NATO Will Likely Be Fine

That was my overall impression last week, at the end of my day at the alliance's Brussels headquarters. The Public Diplomacy Division treated our little delegation of scholars very well (my own tax Euros at work), most of all by introducing us to a series of significant and approachable NATO officials, from the Netherlands and elsewhere. But let's not forget the 1GB NATO flash drive that was waiting for each of us at the conference table, or the NATO ballpoint that doubles as a flasher--in NATO-blue light. I'm not quite sure what I was really expecting from the visit, even though we received the agenda ahead of time. The chance for boilerplate presentations and stock answers is always there, after all. However, in the course of the visit I was increasingly pleased with the level of discussion, even though on no issue (be they the future orientation of the alliance, relations with Russia, or the new strategic concept) did anyone have clear, unambiguous answers. But that, of course, was why it all worked, why the whole thing was encouraging: today's world, and this growing alliance of currently 28 different members, does not allow for many clear, unambiguous answers. You do need an overall idea of what's going on and where you'd like to go--a strategy; a process by which you can reach workable approaches to problems; and you have to have intelligent people--honest about the inevitable problems, conflicts, and failure--committed to make things work. If our visit is any guidance, the alliance does not lack the latter (perhaps the most important element); NATO's identity seems to embody a cumbersome but inevitable and generally productive consensus-seeking process; and by the end of the year there may well be a new strategic concept that does justice to both the way the alliance has been changing recently and an international environment that has changed significantly, not just since the end of the Cold War, but since the late 1990s. Downsides to the visit? Well, Powerpoint presentations (inevitable, we were told, when soldiers talk) take the life out of meetings, and it would have been nice also to meet an American, the U.S. being in a league of its own in NATO. Oh, and nobody remembered my contribution from the early 1980s to our victory in the Cold War. That sucked.

2 comments:

yooperprof said...

I have a question for you related to your Brussells visit, but not completely dependent upon it. Are the French back in NATO's military ops
a) completely
b) mostly
c) sort of

It's hard to get a convincing answer in the American media.

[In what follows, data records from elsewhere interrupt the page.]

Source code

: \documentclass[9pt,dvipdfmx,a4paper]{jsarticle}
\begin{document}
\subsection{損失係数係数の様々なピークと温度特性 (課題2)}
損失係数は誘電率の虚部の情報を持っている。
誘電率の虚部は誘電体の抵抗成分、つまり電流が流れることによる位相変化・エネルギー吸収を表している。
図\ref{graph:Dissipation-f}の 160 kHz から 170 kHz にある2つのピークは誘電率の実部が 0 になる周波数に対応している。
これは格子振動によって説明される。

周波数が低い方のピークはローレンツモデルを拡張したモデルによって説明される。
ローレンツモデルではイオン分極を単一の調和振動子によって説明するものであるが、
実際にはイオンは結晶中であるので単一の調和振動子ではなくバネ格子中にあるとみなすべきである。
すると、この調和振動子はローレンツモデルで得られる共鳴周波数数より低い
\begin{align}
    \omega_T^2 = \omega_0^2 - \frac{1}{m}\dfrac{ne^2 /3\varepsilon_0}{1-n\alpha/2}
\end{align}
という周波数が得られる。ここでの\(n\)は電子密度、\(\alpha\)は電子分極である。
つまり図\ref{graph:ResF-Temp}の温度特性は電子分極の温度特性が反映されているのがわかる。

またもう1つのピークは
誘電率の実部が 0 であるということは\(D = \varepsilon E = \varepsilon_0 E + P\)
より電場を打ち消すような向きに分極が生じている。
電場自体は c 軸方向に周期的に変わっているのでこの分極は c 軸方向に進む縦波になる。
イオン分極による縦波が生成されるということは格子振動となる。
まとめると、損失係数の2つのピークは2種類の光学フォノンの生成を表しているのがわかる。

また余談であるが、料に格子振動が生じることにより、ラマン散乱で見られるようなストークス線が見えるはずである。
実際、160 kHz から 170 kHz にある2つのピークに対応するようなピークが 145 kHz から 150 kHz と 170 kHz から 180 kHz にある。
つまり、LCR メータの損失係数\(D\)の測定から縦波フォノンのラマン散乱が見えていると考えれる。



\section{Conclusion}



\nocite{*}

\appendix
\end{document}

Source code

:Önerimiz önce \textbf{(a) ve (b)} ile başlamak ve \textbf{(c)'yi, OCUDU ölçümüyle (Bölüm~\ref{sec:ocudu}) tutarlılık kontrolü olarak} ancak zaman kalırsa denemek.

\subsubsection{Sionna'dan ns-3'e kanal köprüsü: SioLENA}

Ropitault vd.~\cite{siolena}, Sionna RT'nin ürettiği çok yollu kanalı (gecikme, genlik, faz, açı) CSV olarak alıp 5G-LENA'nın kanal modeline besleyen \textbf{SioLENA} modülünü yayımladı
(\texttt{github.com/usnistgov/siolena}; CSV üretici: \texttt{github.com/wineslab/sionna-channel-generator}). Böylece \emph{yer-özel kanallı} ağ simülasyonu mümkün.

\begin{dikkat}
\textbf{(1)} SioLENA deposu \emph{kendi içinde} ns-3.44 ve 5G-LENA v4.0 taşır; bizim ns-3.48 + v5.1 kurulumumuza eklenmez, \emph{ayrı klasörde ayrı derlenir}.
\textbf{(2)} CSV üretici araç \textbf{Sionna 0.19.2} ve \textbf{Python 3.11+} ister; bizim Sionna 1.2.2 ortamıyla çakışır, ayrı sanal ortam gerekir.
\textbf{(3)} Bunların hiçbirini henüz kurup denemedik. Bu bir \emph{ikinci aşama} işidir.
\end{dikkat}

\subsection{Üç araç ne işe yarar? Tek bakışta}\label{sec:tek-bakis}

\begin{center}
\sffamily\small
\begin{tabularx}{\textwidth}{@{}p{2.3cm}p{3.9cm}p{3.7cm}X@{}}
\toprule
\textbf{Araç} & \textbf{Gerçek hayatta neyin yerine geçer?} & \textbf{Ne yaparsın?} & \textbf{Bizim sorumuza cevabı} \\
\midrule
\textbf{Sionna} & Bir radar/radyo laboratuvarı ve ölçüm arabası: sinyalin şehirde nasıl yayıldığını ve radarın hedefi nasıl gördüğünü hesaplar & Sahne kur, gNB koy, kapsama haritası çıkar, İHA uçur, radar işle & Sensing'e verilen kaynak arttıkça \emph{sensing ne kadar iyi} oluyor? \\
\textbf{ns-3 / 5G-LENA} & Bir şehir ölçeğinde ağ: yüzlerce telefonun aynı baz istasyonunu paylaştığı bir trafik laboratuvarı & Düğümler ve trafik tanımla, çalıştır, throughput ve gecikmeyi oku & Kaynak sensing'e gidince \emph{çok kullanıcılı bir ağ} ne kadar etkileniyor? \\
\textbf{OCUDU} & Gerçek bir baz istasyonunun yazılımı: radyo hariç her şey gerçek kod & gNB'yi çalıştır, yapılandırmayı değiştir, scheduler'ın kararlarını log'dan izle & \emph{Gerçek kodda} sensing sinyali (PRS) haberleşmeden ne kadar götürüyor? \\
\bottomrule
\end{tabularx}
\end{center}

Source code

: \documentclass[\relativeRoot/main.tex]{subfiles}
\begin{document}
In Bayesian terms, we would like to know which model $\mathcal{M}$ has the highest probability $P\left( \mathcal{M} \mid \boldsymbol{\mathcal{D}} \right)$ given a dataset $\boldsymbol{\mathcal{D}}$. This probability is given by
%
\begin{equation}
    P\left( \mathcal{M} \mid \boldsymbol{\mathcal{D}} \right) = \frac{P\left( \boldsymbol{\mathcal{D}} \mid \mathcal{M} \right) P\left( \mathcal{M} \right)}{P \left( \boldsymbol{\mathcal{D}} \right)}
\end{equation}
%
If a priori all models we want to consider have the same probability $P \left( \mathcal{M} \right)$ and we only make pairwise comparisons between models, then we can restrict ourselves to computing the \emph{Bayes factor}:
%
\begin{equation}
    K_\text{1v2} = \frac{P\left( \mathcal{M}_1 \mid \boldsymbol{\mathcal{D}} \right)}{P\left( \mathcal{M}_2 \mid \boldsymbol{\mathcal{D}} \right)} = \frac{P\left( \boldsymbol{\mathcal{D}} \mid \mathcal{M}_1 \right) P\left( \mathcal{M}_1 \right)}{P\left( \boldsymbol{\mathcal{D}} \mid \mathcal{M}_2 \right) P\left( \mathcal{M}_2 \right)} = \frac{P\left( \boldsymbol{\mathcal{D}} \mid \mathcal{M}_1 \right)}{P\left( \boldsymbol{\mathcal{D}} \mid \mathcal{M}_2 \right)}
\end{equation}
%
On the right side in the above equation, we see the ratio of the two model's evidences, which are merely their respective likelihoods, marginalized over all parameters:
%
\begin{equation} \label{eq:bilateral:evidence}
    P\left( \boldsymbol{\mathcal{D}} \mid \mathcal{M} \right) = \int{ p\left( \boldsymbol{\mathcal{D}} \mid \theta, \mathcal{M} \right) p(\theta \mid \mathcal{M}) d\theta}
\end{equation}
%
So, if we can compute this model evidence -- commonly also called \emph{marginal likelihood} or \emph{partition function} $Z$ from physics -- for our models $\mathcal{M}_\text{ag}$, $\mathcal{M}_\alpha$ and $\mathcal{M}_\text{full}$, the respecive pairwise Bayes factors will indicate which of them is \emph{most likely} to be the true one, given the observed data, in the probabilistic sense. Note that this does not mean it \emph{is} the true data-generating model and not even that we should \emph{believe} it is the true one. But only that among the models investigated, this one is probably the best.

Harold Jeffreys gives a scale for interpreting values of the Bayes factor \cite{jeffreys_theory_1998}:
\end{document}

Another question: did you hear more French being spoken this time compared to 20 yrs ago - or have the anglophones won the linguistic battle once and for all?

Ruud van Dijk said...

Hmmm, the subject did not come up, and I wasn't able to answer it off the top of my head. I remembered that Sarkozy had pledged to return France militarily, but details or follow-up eluded me. I found this article on Der Spiegel's site: http://www.spiegel.de/international/europe/0,1518,612840,00.html
Based on this, the answer would probably be: a) completely.

The only languages I heard while at the headquarters were English and Dutch, but that was more a fuction of the people we met with than anything else. Twenty years ago, as a private tucked away somewhere at a barracks in the woods, it was all Dutch all the time. Can't remember coming into contact with any foreign military, not even during excercises in Germany. German restaurants, yes, but military, not really.